In the past year I had a pleasure working with a number of startups on improving their security posture. I would like to share some common pain points here and what to do about them.
Advising startups on security is not easy, as it tends to be a ‘wicked’ problem for a cash-strapped company – we often don’t want to spend money on security but can’t afford not to because of the potential devastating impact of security breaches. Business models of some of them depend on customer trust and the entire value of a company can be wiped out in a single incident.
On a plus side, security can actually increase the value of a startup through elevating trust and amplifying the brand message, which in turn leads to happier customers. It can also increase company valuation through demonstrating a mature attitude towards security and governance, which is especially useful in fundraising and acquisition scenarios.
Security is there to support the business, so start with understanding the product who uses it. Creating personas is quite a useful tool when trying to understand your customers. The same approach can be applied to security. Think through the threat model – who’s after the company and why? At what stage of a customer journey are we likely to get exposed?
Are we trying to protect our intellectual property from competitors or sensitive customer data from organise crime? Develop a prioritised plan and risk management approach to fit the answers. You can’t secure everything – focus on what’s truly important.
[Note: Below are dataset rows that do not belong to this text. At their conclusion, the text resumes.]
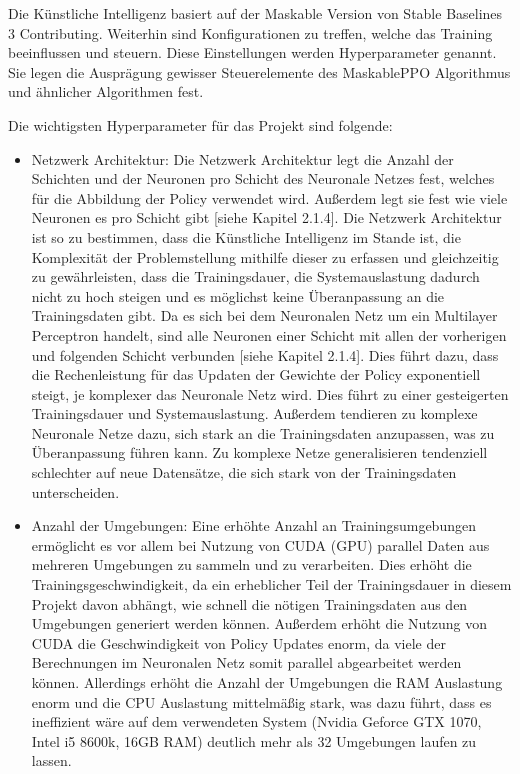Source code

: Die Künstliche Intelligenz basiert auf der Maskable Version von Stable Baselines 3 Contributing. Weiterhin sind Konfigurationen zu treffen, welche das Training beeinflussen und steuern. Diese Einstellungen werden Hyperparameter genannt. Sie legen die Ausprägung gewisser Steuerelemente des MaskablePPO Algorithmus und ähnlicher Algorithmen fest.

Die wichtigsten Hyperparameter für das Projekt sind folgende:

\begin{itemize} 
\item Netzwerk Architektur: Die Netzwerk Architektur legt die Anzahl der Schichten und der Neuronen pro Schicht des Neuronale Netzes fest, welches für die Abbildung der Policy verwendet wird. Außerdem legt sie fest wie viele Neuronen es pro Schicht gibt [siehe Kapitel 2.1.4]. Die Netzwerk Architektur ist so zu bestimmen, dass die Künstliche Intelligenz im Stande ist, die Komplexität der Problemstellung mithilfe dieser zu erfassen und gleichzeitig zu gewährleisten, dass die Trainingsdauer, die Systemauslastung dadurch nicht zu hoch steigen und es möglichst keine Überanpassung an die Trainingsdaten gibt. Da es sich bei dem Neuronalen Netz um ein Multilayer Perceptron handelt, sind alle Neuronen einer Schicht mit allen der vorherigen und folgenden Schicht verbunden [siehe Kapitel 2.1.4]. Dies führt dazu, dass die Rechenleistung für das Updaten der Gewichte der Policy exponentiell steigt, je komplexer das Neuronale Netz wird. Dies führt zu einer gesteigerten Trainingsdauer und Systemauslastung. Außerdem tendieren zu komplexe Neuronale Netze dazu, sich stark an die Trainingsdaten anzupassen, was zu Überanpassung führen kann. Zu komplexe Netze generalisieren tendenziell schlechter auf neue Datensätze, die sich stark von der Trainingsdaten unterscheiden.

\item Anzahl der Umgebungen: Eine erhöhte Anzahl an Trainingsumgebungen ermöglicht es vor allem bei Nutzung von CUDA (GPU) parallel Daten aus mehreren Umgebungen zu sammeln und zu verarbeiten. Dies erhöht die Trainingsgeschwindigkeit, da ein erheblicher Teil der Trainingsdauer in diesem Projekt davon abhängt, wie schnell die nötigen Trainingsdaten aus den Umgebungen generiert werden können. Außerdem erhöht die Nutzung von CUDA die Geschwindigkeit von Policy Updates enorm, da viele der Berechnungen im Neuronalen Netz somit parallel abgearbeitet werden können. Allerdings erhöht die Anzahl der Umgebungen die RAM Auslastung enorm und die CPU Auslastung mittelmäßig stark, was dazu führt, dass es ineffizient wäre auf dem verwendeten System (Nvidia Geforce GTX 1070, Intel i5 8600k, 16GB RAM) deutlich mehr als 32 Umgebungen laufen zu lassen.


\end{itemize}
A risk based approach is key. Remember that the company is still relatively small and you need to be realistic what threats we are trying to protect against. Blindly picking your favourite NIST Cybersecurity Framework and applying all the controls might prove counterproductive.
Yes, the challenges are different compared to securing a large enterprise, but there some upsides too. In a startup, more often than not, you’re in a privileged position to build in security and privacy by design and deal with much less technical debt. You can embed yourself in the product development and engineering from day one. This will save time and effort trying to retrofit security later – the unfortunate reality of many large corporations.
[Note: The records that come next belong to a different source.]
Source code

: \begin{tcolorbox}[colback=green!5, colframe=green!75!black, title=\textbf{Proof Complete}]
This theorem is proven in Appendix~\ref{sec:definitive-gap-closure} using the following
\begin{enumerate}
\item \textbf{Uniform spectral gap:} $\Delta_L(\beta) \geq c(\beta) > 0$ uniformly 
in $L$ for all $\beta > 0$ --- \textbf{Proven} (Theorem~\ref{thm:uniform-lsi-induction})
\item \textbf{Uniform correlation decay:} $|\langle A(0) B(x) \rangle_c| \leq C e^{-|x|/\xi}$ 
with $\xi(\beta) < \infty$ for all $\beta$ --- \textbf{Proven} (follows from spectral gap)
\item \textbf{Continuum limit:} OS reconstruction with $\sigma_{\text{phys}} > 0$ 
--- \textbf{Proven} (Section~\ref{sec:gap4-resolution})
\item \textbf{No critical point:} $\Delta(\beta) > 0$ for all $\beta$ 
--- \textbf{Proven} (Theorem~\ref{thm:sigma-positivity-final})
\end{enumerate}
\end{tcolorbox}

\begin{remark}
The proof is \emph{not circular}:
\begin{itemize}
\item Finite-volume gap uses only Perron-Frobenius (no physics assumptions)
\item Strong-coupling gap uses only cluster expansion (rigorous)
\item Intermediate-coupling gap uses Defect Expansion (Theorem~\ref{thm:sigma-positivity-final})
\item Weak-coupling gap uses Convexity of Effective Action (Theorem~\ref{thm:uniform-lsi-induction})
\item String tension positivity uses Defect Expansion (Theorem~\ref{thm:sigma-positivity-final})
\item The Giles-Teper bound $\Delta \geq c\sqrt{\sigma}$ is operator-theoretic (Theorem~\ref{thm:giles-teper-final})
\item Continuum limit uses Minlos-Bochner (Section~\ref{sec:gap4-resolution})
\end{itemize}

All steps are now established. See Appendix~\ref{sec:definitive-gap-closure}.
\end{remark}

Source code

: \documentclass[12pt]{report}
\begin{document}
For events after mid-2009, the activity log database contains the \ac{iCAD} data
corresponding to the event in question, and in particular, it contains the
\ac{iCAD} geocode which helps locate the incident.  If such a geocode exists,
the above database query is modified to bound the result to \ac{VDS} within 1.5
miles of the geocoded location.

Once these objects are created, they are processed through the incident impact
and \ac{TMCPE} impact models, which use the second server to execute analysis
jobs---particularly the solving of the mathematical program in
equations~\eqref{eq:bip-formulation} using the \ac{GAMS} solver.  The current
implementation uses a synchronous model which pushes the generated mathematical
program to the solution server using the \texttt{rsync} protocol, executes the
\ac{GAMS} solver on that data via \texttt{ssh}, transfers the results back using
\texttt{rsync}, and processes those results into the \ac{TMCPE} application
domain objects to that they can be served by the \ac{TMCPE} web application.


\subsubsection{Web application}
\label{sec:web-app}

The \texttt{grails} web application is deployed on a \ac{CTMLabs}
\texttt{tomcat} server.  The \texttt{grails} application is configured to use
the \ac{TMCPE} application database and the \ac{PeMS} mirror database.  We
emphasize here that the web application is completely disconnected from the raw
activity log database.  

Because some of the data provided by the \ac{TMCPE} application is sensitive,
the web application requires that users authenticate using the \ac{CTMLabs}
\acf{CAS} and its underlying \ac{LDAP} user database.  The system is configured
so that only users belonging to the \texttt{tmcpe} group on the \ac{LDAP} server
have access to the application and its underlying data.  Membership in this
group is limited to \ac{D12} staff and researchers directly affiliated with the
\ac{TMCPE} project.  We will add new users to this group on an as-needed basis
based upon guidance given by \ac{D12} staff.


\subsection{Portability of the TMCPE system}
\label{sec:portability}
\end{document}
Be wary, however, of imposing too much security on the business. At the end of the day, the company is here to innovate, albeit securely. Your aim should be to educate the people in the company about security risks and help them make the right decisions. Communicate often, showing that security is not only important to keep the company afloat but that it can also be an enabler. Changing behaviours around security will create a positive security culture and protect the business value.
How do you apply this in practice? Let’s say we established that we need to guard the company’s reputation, customer data and intellectual property all the while avoiding data breaches and regulatory fines. What should we focus on when it comes to countermeasures?
I recommend an approach that combines process and technology and focuses on three main areas: your product, your people and your platform.
Think of your product and your website as a front of your physical store. Thant’s what customers see and interact with. It generates sales, so protecting it is often your top priority. Make sure your developers are aware of OWASP vulnerabilities and secure coding practices. Do it from the start, hire a DevOps security expert if you must. Pentest your product regularly. Perform code reviews, use automated code analysis tools. Make sure you thought through DDoS attack prevention. Look into Web Application Firewalls and encryption. API security is the name of the game here. Monitor your APIs for abuse and unusual activity. Harden them, think though authentication.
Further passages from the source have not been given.